A literatura (especialmente suas cartas) deixada por Mário é farta de informações sobre sua personalidade e seus complexos, como em relação a sua brilhante atuação no departamento de cultura do município e ainda sua contribuição para a Cultura Brasileira e identidade paulistana, mas sua infância, mesmo em grande parte desconhecida com certeza explicaria a hercúlea resignação pelo conhecimento erudito e ao mesmo tempo sua paixão pela cidade de São Paulo. Mário deixou  emergir em seu sorriso largo as peculiaridades das pessoas do povo, o modo simples de expressar o idioma no qual ele próprio definia como Língua brasileira.

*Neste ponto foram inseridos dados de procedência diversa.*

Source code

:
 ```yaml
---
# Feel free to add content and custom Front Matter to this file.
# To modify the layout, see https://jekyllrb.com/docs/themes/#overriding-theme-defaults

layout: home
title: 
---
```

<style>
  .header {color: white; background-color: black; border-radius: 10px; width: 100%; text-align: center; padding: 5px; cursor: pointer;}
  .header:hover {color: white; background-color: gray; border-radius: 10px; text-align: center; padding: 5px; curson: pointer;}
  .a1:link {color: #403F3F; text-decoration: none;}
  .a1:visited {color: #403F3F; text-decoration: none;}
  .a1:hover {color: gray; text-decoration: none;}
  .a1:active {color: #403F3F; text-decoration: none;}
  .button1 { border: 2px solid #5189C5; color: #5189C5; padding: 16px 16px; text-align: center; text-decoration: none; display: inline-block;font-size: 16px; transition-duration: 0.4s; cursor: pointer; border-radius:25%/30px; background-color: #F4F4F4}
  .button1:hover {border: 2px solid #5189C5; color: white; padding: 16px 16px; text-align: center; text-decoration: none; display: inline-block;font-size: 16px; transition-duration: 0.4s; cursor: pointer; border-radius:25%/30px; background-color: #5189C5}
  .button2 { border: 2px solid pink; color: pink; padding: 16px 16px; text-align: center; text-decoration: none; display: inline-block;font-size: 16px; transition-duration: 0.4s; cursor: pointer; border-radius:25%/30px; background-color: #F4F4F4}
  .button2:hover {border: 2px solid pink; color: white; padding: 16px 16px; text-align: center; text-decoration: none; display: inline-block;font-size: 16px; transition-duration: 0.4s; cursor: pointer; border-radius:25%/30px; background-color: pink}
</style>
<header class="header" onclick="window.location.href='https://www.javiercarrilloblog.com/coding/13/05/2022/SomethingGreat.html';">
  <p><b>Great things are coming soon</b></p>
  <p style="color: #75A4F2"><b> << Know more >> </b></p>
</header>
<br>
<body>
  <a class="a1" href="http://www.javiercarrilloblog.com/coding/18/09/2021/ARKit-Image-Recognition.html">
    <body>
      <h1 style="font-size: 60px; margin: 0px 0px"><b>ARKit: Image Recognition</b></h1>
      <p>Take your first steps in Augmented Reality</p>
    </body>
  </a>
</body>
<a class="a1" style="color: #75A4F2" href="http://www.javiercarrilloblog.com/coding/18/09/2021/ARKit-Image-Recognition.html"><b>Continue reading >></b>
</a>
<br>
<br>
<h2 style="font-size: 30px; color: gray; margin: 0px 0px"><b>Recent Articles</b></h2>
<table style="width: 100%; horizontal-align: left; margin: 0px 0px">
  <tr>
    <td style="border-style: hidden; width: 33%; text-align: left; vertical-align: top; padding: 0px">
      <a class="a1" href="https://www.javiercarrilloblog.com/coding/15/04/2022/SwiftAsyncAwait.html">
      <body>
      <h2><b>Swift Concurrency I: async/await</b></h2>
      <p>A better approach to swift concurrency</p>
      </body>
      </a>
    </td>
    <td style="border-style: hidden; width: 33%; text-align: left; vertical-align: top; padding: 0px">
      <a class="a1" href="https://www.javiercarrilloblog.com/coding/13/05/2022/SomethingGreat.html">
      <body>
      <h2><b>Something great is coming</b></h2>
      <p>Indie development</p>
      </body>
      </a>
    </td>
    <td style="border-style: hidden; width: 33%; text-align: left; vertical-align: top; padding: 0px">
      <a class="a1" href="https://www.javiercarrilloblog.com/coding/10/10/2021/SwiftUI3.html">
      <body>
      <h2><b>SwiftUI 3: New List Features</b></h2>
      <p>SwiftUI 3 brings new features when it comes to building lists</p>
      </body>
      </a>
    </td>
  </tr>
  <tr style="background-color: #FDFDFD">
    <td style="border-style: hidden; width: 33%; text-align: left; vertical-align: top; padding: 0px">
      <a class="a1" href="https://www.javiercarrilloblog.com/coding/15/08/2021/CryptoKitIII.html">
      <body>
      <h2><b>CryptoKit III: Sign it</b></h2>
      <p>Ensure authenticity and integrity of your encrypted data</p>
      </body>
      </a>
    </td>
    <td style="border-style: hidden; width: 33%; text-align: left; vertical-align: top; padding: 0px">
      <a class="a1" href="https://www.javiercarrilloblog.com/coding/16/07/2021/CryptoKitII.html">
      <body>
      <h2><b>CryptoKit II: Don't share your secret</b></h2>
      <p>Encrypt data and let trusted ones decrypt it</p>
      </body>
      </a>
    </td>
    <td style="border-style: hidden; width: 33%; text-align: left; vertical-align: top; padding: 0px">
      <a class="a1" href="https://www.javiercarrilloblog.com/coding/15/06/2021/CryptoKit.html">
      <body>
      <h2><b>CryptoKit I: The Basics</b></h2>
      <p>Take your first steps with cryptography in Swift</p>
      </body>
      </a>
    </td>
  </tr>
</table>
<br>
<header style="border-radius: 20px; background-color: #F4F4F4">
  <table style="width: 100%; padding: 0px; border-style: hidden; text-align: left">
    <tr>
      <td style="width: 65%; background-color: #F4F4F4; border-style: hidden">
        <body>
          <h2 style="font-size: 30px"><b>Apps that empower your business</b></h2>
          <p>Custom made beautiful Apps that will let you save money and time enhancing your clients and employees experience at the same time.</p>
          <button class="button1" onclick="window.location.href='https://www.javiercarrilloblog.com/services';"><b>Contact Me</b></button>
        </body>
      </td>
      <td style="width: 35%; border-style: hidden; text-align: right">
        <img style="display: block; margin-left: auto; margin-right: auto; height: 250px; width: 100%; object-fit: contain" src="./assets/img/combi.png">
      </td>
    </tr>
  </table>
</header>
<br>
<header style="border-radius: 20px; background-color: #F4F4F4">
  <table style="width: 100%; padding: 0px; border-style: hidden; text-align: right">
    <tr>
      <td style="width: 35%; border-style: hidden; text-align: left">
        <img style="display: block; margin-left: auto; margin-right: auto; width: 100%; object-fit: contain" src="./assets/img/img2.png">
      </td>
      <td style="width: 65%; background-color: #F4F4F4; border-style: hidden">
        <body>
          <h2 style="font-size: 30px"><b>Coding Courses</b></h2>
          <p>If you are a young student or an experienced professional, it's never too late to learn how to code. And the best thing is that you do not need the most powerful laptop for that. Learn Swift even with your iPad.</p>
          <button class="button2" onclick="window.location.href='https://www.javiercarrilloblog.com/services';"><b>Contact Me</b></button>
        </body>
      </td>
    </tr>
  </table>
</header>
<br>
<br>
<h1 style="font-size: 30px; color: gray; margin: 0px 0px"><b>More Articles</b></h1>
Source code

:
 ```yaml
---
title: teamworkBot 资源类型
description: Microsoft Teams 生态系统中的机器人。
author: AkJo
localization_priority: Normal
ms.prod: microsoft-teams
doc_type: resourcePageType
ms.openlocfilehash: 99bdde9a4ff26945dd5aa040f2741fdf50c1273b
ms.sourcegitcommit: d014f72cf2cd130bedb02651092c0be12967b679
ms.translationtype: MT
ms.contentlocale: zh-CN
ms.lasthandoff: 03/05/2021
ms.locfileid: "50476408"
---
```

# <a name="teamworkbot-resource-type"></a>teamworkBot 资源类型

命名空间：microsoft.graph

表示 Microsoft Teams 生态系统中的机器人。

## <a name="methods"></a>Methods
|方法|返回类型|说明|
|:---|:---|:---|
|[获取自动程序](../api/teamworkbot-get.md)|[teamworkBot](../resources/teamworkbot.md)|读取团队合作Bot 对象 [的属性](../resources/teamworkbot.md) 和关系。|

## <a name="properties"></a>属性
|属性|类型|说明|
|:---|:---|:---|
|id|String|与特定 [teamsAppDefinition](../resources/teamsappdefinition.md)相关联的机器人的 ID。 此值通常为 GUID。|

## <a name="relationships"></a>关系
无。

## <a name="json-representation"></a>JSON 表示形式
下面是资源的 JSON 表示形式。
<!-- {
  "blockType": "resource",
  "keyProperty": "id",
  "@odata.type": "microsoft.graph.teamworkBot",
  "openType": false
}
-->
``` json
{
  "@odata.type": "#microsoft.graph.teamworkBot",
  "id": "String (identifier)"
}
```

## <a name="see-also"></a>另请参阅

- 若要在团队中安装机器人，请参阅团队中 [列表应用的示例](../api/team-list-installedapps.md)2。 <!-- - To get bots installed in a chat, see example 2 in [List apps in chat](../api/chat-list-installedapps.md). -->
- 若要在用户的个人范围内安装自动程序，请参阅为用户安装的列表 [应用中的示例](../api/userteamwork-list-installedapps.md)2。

Em seu célebre poema “Lira paulistana” Mário deixou como testamento sua Desejo:

” MEUS PÉS ENTERREM   NA RUA AURORA”

A rua Aurora, e o bairro de Santa Efigenia ainda hoje agonizam, com seu comércio esvaziado, com o temor da criminalidade, o  descontrole  de pessoas em situação de rua e do interminável drama dos dependentes químicos que perambulam por suas ruas, e dos resistentes moradores já vislumbrando no futuro próximo a sombra das gigantescas torres dos empreendimentos imobiliários que ameaçam emergir a cada nova modificação no plano diretor urbano da cidade de São Paulo.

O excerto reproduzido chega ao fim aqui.